The new Finance Minister Bohuslav Sobotka said his foremost priorities included reform of public finances and the preparation of the country for the adoption of the single European currency. Reform of state expenditures has been much called for to stop the ever widening deficit of public finances.
Mr. Sobotka suggests that by the end of 2002, the government should adopt a four-year budget outlook that would include set expenditure limits for all budget chapters so that the public finance deficit decreases to around 5 percent of GDP by 2006. In Sobotka's opinion, faster reduction of the gap would be economically and politically unrealistic.
Mr. Sobotka also said he would accept a reduction of the corporate tax but he also admitted there could be a rise in the personal income tax and indirect taxes.

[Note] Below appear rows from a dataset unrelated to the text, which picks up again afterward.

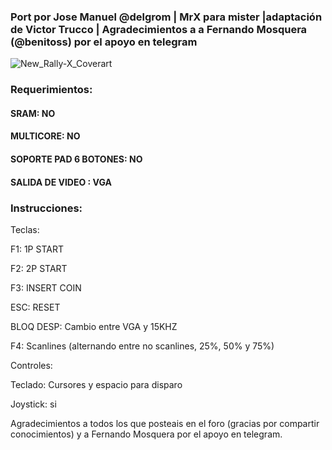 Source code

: ### Port por Jose Manuel @delgrom | MrX para mister |adaptación de Victor Trucco | Agradecimientos a a Fernando Mosquera (@benitoss) por el apoyo en telegram

![New_Rally-X_Coverart](https://user-images.githubusercontent.com/31018768/70373485-b1a3c200-18e8-11ea-887e-56c976b317c5.png)

### Requerimientos:

#### SRAM: NO

#### MULTICORE: NO

#### SOPORTE PAD 6 BOTONES: NO

#### SALIDA DE VIDEO : VGA

### Instrucciones:

Teclas:

F1: 1P START

F2: 2P START

F3: INSERT COIN

ESC: RESET

BLOQ DESP: Cambio entre VGA y 15KHZ

F4: Scanlines (alternando entre no scanlines, 25%, 50% y 75%)

Controles:

Teclado: Cursores y espacio para disparo

Joystick: si

Agradecimientos a todos los que posteais en el foro (gracias por compartir conocimientos) y a Fernando Mosquera por el apoyo en telegram.
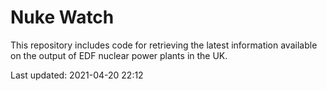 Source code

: # Nuke Watch

This repository includes code for retrieving the latest information available on the output of EDF nuclear power plants in the UK.

Last updated: 2021-04-20 22:12
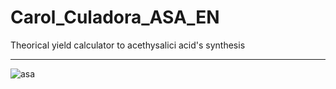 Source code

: # Carol_Culadora_ASA_EN
Theorical yield calculator to acethysalici acid's synthesis
<hr>

![asa](https://user-images.githubusercontent.com/68472770/178171025-ef398cd2-5905-4b8a-b3c6-fb9273ac48b2.png)
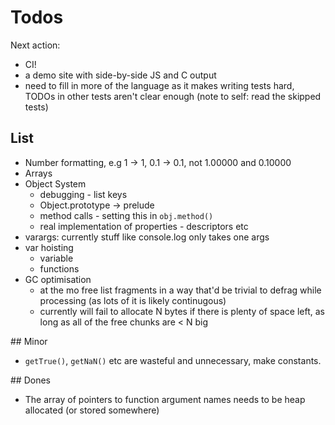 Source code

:# Todos

Next action: 
- CI!
- a demo site with side-by-side JS and C output
- need to fill in more of the language as it makes writing tests hard, TODOs in other tests aren't clear
  enough (note to self: read the skipped tests)

## List

- Number formatting, e.g 1 -> 1, 0.1 -> 0.1, not 1.00000 and 0.10000
- Arrays
- Object System
  - debugging - list keys
  - Object.prototype -> prelude
  - method calls - setting this in `obj.method()`
  - real implementation of properties - descriptors etc
- varargs: currently stuff like console.log only takes one args
- var hoisting
  - variable
  - functions
- GC optimisation
  - at the mo free list fragments in a way that'd be trivial to defrag while processing (as lots of it is likely continugous)
  - currently will fail to allocate N bytes if there is plenty of space left, as long as all of the free chunks are < N big

## Minor

- `getTrue()`, `getNaN()` etc are wasteful and unnecessary, make constants. 

## Dones

- The array of pointers to function argument names needs to be heap allocated (or stored somewhere)
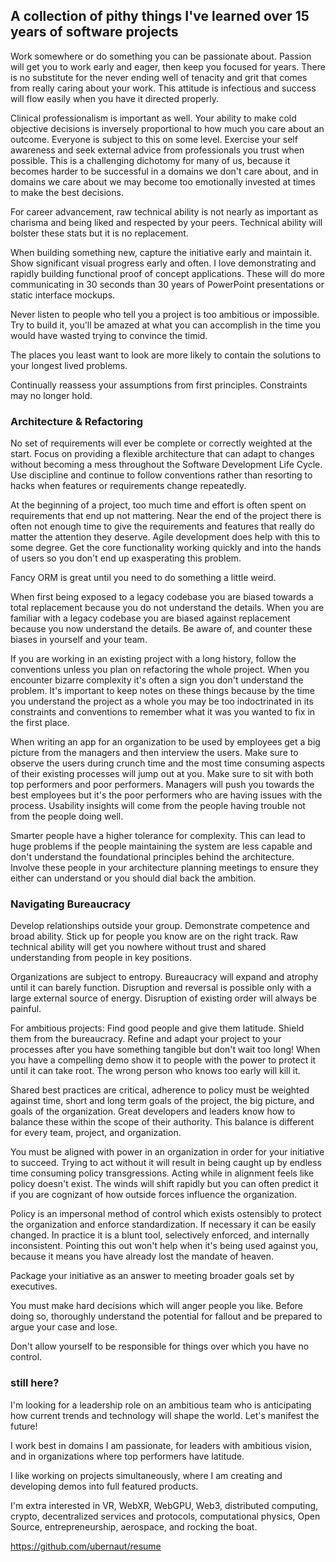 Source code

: ## A collection of pithy things I've learned over 15 years of software projects

Work somewhere or do something you can be passionate about. Passion will get you to work early and eager, then keep you focused for years. There is no substitute for the never ending well of tenacity and grit that comes from really caring about your work.  This attitude is infectious and success will flow easily when you have it directed properly.

Clinical professionalism is important as well. Your ability to make cold objective decisions is inversely proportional to how much you care about an outcome. Everyone is subject to this on some level. Exercise your self awareness and seek external advice from professionals you trust when possible. This is a challenging dichotomy for many of us, because it becomes harder to be successful in a domains we don't care about, and in domains we care about we may become too emotionally invested at times to make the best decisions.  

For career advancement, raw technical ability is not nearly as important as charisma and being liked and respected by your peers.  Technical ability will bolster these stats but it is no replacement.

When building something new, capture the initiative early and maintain it. Show significant visual progress early and often. I love demonstrating and rapidly building functional proof of concept applications. These will do more communicating in 30 seconds than 30 years of PowerPoint presentations or static interface mockups.

Never listen to people who tell you a project is too ambitious or impossible. Try to build it, you'll be amazed at what you can accomplish in the time you would have wasted trying to convince the timid.

The places you least want to look are more likely to contain the solutions to your longest lived problems.

Continually reassess your assumptions from first principles. Constraints may no longer hold.

### Architecture & Refactoring
No set of requirements will ever be complete or correctly weighted at the start. Focus on providing a flexible architecture that can adapt to changes without becoming a mess throughout the Software Development Life Cycle. Use discipline and continue to follow conventions rather than resorting to hacks when features or requirements change repeatedly.

At the beginning of a project, too much time and effort is often spent on requirements that end up not mattering.  Near the end of the project there is often not enough time to give the requirements and features that really do matter the attention they deserve. Agile development does help with this to some degree. Get the core functionality working quickly and into the hands of users so you don't end up exasperating this problem.

Fancy ORM is great until you need to do something a little weird.

When first being exposed to a legacy codebase you are biased towards a total replacement because you do not understand the details. When you are familiar with a legacy codebase you are biased against replacement because you now understand the details. Be aware of, and counter these biases in yourself and your team.

If you are working in an existing project with a long history, follow the conventions unless you plan on refactoring the whole project. When you encounter bizarre complexity it's often a sign you don't understand the problem. It's important to keep notes on these things because by the time you understand the project as a whole you may be too indoctrinated in its constraints and conventions to remember what it was you wanted to fix in the first place.

When writing an app for an organization to be used by employees get a big picture from the managers and then interview the users.  Make sure to observe the users during crunch time and the most time consuming aspects of their existing processes will jump out at you. Make sure to sit with both top performers and poor performers. Managers will push you towards the best employees but it's the poor performers who are having issues with the process.  Usability insights will come from the people having trouble not from the people doing well.

Smarter people have a higher tolerance for complexity. This can lead to huge problems if the people maintaining the system are less capable and don't understand the foundational principles behind the architecture.  Involve these people in your architecture planning meetings to ensure they either can understand or you should dial back the ambition.

### Navigating Bureaucracy  
Develop relationships outside your group. Demonstrate competence and broad ability. Stick up for people you know are on the right track. Raw technical ability will get you nowhere without trust and shared understanding from people in key positions.

Organizations are subject to entropy. Bureaucracy will expand and atrophy until it can barely function.  Disruption and reversal is possible only with a large external source of energy. Disruption of existing order will always be painful.

For ambitious projects: Find good people and give them latitude. Shield them from the bureaucracy. Refine and adapt your project to your processes after you have something tangible but don't wait too long! When you have a compelling demo show it to people with the power to protect it until it can take root. The wrong person who knows too early will kill it.

Shared best practices are critical, adherence to policy must be weighted against time, short and long term goals of the project, the big picture, and goals of the organization. Great developers and leaders know how to balance these within the scope of their authority. This balance is different for every team, project, and organization.

You must be aligned with power in an organization in order for your initiative to succeed.  Trying to act without it will result in being caught up by endless time consuming policy transgressions.  Acting while in alignment feels like policy doesn't exist. The winds will shift rapidly but you can often predict it if you are cognizant of how outside forces influence the organization.

Policy is an impersonal method of control which exists ostensibly to protect the organization and enforce standardization. If necessary it can be easily changed. In practice it is a blunt tool, selectively enforced, and internally inconsistent. Pointing this out won't help when it's being used against you, because it means you have already lost the mandate of heaven.

Package your initiative as an answer to meeting broader goals set by executives.

You must make hard decisions which will anger people you like. Before doing so, thoroughly understand the potential for fallout and be prepared to argue your case and lose.

Don't allow yourself to be responsible for things over which you have no control.

### still here?

I'm looking for a leadership role on an ambitious team who is anticipating how current trends and technology will shape the world. Let's manifest the future!

I work best in domains I am passionate, for leaders with ambitious vision, and in organizations where top performers have latitude.   

I like working on projects simultaneously, where I am creating and developing demos into full featured products.

I'm extra interested in VR, WebXR, WebGPU, Web3, distributed computing, crypto, decentralized services and protocols, computational physics, Open Source, entrepreneurship, aerospace, and rocking the boat.

https://github.com/ubernaut/resume
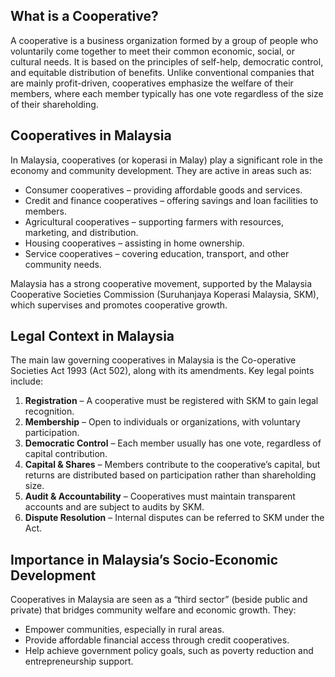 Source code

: ## What is a Cooperative?

A cooperative is a business organization formed by a group of people who voluntarily come together to meet their common economic, social, or cultural needs. It is based on the principles of self-help, democratic control, and equitable distribution of benefits. Unlike conventional companies that are mainly profit-driven, cooperatives emphasize the welfare of their members, where each member typically has one vote regardless of the size of their shareholding.

## Cooperatives in Malaysia

In Malaysia, cooperatives (or koperasi in Malay) play a significant role in the economy and community development. They are active in areas such as:

- Consumer cooperatives – providing affordable goods and services.
- Credit and finance cooperatives – offering savings and loan facilities to members.
- Agricultural cooperatives – supporting farmers with resources, marketing, and distribution.
- Housing cooperatives – assisting in home ownership.
- Service cooperatives – covering education, transport, and other community needs.

Malaysia has a strong cooperative movement, supported by the Malaysia Cooperative Societies Commission (Suruhanjaya Koperasi Malaysia, SKM), which supervises and promotes cooperative growth.

## Legal Context in Malaysia

The main law governing cooperatives in Malaysia is the Co-operative Societies Act 1993 (Act 502), along with its amendments. Key legal points include:

1. **Registration** – A cooperative must be registered with SKM to gain legal recognition.
2. **Membership** – Open to individuals or organizations, with voluntary participation.
3. **Democratic Control** – Each member usually has one vote, regardless of capital contribution.
4. **Capital & Shares** – Members contribute to the cooperative’s capital, but returns are distributed based on participation rather than shareholding size.
5. **Audit & Accountability** – Cooperatives must maintain transparent accounts and are subject to audits by SKM.
6. **Dispute Resolution** – Internal disputes can be referred to SKM under the Act.

## Importance in Malaysia’s Socio-Economic Development

Cooperatives in Malaysia are seen as a “third sector” (beside public and private) that bridges community welfare and economic growth. They:

- Empower communities, especially in rural areas.
- Provide affordable financial access through credit cooperatives.
- Help achieve government policy goals, such as poverty reduction and entrepreneurship support.
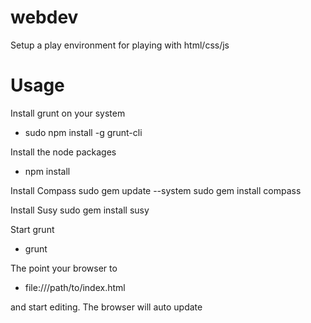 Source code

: webdev
=========
Setup a play environment for playing with html/css/js


Usage
==========
Install grunt on your system
* sudo npm install -g grunt-cli

Install the node packages
* npm install

Install Compass
sudo gem update --system
sudo gem install compass

Install Susy
sudo gem install susy

Start grunt
* grunt

The point your browser to
* file:///path/to/index.html

and start editing.  The browser will auto update
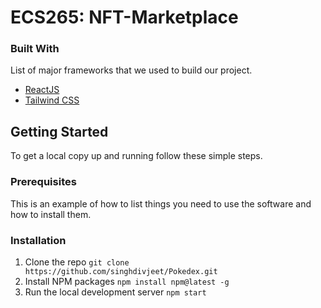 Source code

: # ECS265: NFT-Marketplace

### Built With

List of major frameworks that we used to build our project. 
* [ReactJS](https://reactjs.org/)
* [Tailwind CSS](https://tailwindcss.com/)

## Getting Started
To get a local copy up and running follow these simple steps.

### Prerequisites
This is an example of how to list things you need to use the software and how to install them.


### Installation
1. Clone the repo
`git clone https://github.com/singhdivjeet/Pokedex.git`
2. Install NPM packages
`npm install npm@latest -g`
4. Run the local development server
`npm start`

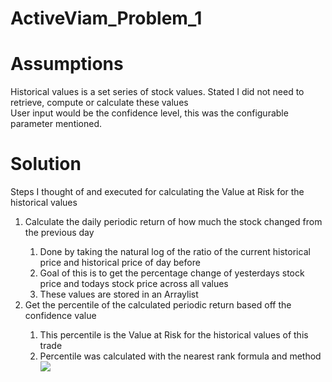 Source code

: # ActiveViam_Problem_1

# Assumptions
Historical values is a set series of stock values. Stated I did not need to retrieve, compute or calculate these values <br/>
User input would be the confidence level, this was the configurable parameter mentioned.

# Solution 
Steps I thought of and executed for calculating the Value at Risk for the historical values 

<ol>
 <li>Calculate the daily periodic return of how much the stock changed from the previous day</li>
      <ol>
          <li>Done by taking the natural log of the ratio of the current historical price and historical price of day before</li>
          <li>Goal of this is to get the percentage change of yesterdays stock price and todays stock price across all values</li>
          <li>These values are stored in an Arraylist</li>
      </ol>
 <li>Get the percentile of the calculated periodic return based off the confidence value</li>
 <ol>
    <li> This percentile is the Value at Risk for the historical values of this trade</li>
    <li>Percentile was calculated with the nearest rank formula and method </li>
    <img src = "https://i.stack.imgur.com/empSB.jpg"/>
 </ol>
</ol>
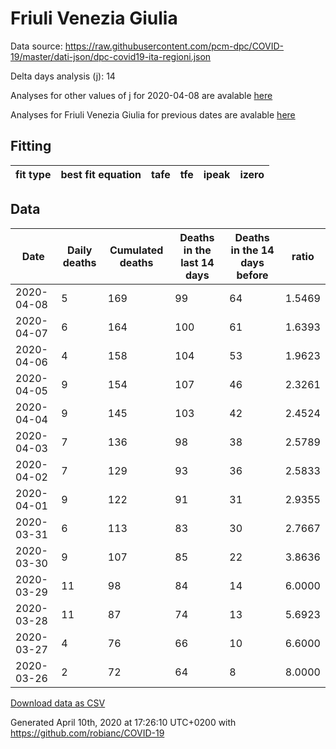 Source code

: # Friuli Venezia Giulia

Data source: https://raw.githubusercontent.com/pcm-dpc/COVID-19/master/dati-json/dpc-covid19-ita-regioni.json

Delta days analysis (j): 14

Analyses for other values of j for 2020-04-08 are avalable [here](../README.md)

Analyses for Friuli Venezia Giulia for previous dates are avalable [here](../../README.md)

## Fitting 
|fit type|best fit equation|tafe|tfe|ipeak|izero|
|-------|-----|--------|------|---|---|

## Data
|Date|Daily deaths|Cumulated deaths|Deaths in the last 14 days|Deaths in the 14 days before|ratio|
|----|----------|-----------|-------|--------------------|-----|
|2020-04-08|5|169|99|64|1.5469|
|2020-04-07|6|164|100|61|1.6393|
|2020-04-06|4|158|104|53|1.9623|
|2020-04-05|9|154|107|46|2.3261|
|2020-04-04|9|145|103|42|2.4524|
|2020-04-03|7|136|98|38|2.5789|
|2020-04-02|7|129|93|36|2.5833|
|2020-04-01|9|122|91|31|2.9355|
|2020-03-31|6|113|83|30|2.7667|
|2020-03-30|9|107|85|22|3.8636|
|2020-03-29|11|98|84|14|6.0000|
|2020-03-28|11|87|74|13|5.6923|
|2020-03-27|4|76|66|10|6.6000|
|2020-03-26|2|72|64|8|8.0000|

[Download data as CSV](COVID-19_friuli_venezia_giulia_j14_2020-04-08.csv)

Generated April 10th, 2020 at 17:26:10 UTC+0200 with https://github.com/robianc/COVID-19
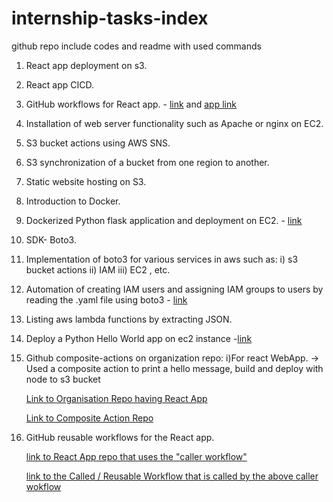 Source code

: # internship-tasks-index

github repo include codes and readme with used commands

1. React app deployment on s3.

2. React app CICD.

3. GitHub workflows for React app. - [link](https://github.com/shaswattejankar/reusable-workflow-test) and [app link](https://github.com/shaswattejankar/react-actions)

4. Installation of web server functionality such as Apache or nginx on EC2.

5. S3 bucket actions using AWS SNS.

6. S3 synchronization of a bucket from one region to another.

7. Static website hosting on S3.

8. Introduction to Docker.

9. Dockerized Python flask application and deployment on EC2. - [link](https://github.com/shaswattejankar/basic-dockerized-flask-app)

10. SDK- Boto3.

11. Implementation of boto3 for various services in aws such as: 
  i) s3 bucket actions 
  ii) IAM
  iii) EC2 , etc.

13. Automation of creating IAM users and assigning IAM groups to users by reading the .yaml file using boto3 - [link](https://github.com/shaswattejankar/create-iam-users-and-groups-yaml)

13. Listing aws lambda functions by extracting JSON.

14. Deploy a Python Hello World app on ec2 instance -[link](https://github.com/shaswattejankar/py-flask-ec2)

15. Github composite-actions on organization repo:
      i)For react WebApp.
    -> Used a composite action to print a hello message, build and deploy with node to s3 bucket
    
    [Link to Organisation Repo having React App](https://github.com/githubs-free-organization/react-basic-app)
    
    [Link to Composite Action Repo](https://github.com/githubs-free-organization/hello-world-composite-action)

16. GitHub reusable workflows for the React app.

    [link to React App repo that uses the "caller workflow"](https://github.com/shaswattejankar/react-actions)

    [link to the Called / Reusable Workflow that is called by the above caller wokflow](https://github.com/shaswattejankar/reusable-workflow-test)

Bohuslav Sobotka replaced former finance minister Jiri Rusnok, who has become Industry and Trade Minister. Mr. Rusnok promised to breed positive environment for investment, support export and entrepreneurial activities. As the main tasks ahead he sees a completion of restructuring of the steel industry, putting the Temelin nuclear power station in full operation and a revision of a development strategy for the energy sector. In an allusion to overly ambitious and often criticised plans of his predecessor Miroslav Gregr, Mr. Rusnok said he was not planning any industrial "big bang".
In the transport sector, minister Milan Simonovsky will have a simpler agenda than his predecessors - what was until now the ministry of transport and communications has become a ministry of transport and the division of communications was assigned to a newly established ministry of information technology. Yet the transport minister is facing the difficult tasks of improving the financial situation of Czech Railways and transforming the company.
The new Minister of Agriculture Jaroslav Palas says he has two main aims - the integration of the Czech agricultural sector into the European Union, and the stabilisation of prices of agricultural products on the domestic market. Mr. Palas would like to negotiate "approximately" the same benefits for Czech farmers as those enjoyed by their EU counterparts. Commenting on the decline of domestic food prices, especially wheat, pork and poultry, Mr. Palas said the State Agricultural Intervention Fund could help, although its resources are limited.